Data entries:

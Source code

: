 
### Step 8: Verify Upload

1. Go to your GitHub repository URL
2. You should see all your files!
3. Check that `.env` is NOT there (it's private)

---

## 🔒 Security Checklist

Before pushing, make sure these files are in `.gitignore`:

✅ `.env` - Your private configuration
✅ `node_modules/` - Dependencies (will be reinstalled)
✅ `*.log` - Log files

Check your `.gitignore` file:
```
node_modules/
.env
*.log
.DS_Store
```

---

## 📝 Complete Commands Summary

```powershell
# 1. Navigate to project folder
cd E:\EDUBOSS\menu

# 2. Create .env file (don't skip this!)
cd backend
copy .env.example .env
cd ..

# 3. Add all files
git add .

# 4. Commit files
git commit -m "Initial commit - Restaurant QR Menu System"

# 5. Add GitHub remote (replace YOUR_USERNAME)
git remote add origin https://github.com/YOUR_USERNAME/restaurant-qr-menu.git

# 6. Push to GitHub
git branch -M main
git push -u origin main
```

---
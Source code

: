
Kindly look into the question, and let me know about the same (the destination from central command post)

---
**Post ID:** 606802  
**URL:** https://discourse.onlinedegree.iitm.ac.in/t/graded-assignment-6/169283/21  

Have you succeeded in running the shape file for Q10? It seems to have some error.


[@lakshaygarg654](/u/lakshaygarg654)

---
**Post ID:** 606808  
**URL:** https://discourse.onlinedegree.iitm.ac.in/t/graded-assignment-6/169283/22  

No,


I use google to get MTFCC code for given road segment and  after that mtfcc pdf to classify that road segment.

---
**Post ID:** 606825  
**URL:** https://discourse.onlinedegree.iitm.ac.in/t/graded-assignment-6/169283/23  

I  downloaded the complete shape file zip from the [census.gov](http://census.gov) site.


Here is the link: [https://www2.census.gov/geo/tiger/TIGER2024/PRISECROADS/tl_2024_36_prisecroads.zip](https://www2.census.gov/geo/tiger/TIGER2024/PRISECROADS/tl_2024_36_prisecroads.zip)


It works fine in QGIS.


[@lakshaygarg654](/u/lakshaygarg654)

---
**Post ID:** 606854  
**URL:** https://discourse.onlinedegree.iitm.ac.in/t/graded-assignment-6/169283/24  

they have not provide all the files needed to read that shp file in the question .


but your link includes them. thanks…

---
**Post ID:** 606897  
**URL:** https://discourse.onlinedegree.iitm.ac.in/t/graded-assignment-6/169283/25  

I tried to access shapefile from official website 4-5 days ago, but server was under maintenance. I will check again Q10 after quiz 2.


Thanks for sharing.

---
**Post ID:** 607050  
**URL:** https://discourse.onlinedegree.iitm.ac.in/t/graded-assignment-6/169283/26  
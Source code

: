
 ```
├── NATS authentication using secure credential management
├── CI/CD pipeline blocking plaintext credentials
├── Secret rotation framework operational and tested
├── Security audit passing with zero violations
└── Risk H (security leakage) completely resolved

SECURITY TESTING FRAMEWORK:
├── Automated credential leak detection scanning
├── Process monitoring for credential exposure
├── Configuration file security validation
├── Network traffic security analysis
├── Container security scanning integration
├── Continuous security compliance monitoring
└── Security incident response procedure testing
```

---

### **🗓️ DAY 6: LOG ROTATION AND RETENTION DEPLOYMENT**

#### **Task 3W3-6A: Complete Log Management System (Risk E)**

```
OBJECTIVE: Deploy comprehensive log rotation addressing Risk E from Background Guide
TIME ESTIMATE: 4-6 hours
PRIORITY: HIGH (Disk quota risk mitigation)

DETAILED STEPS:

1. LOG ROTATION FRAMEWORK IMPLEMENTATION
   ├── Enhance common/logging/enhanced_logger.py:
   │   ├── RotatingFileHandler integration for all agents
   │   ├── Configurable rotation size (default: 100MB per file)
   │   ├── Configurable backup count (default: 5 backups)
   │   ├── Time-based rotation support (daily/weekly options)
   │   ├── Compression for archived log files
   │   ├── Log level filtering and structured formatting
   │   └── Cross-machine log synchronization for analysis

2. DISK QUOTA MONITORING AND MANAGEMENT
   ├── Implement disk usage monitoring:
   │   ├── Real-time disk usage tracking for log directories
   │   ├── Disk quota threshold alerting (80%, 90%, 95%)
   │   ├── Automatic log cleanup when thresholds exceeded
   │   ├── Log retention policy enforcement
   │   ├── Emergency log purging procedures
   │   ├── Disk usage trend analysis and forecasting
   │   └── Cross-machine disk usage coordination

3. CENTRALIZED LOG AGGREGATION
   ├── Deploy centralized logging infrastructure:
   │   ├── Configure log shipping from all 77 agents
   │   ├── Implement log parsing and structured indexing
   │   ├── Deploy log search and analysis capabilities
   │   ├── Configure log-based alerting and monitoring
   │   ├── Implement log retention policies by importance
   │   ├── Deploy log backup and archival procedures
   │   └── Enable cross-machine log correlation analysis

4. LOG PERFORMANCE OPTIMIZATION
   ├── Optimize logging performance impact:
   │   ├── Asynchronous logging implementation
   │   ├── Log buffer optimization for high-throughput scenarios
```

- _TASK_
Which of the lines above hold the word "Configurable"? Copy each one.

- _RESPONSE FOR THIS EXERCISE_
   │   ├── Configurable rotation size (default: 100MB per file)
   │   ├── Configurable backup count (default: 5 backups)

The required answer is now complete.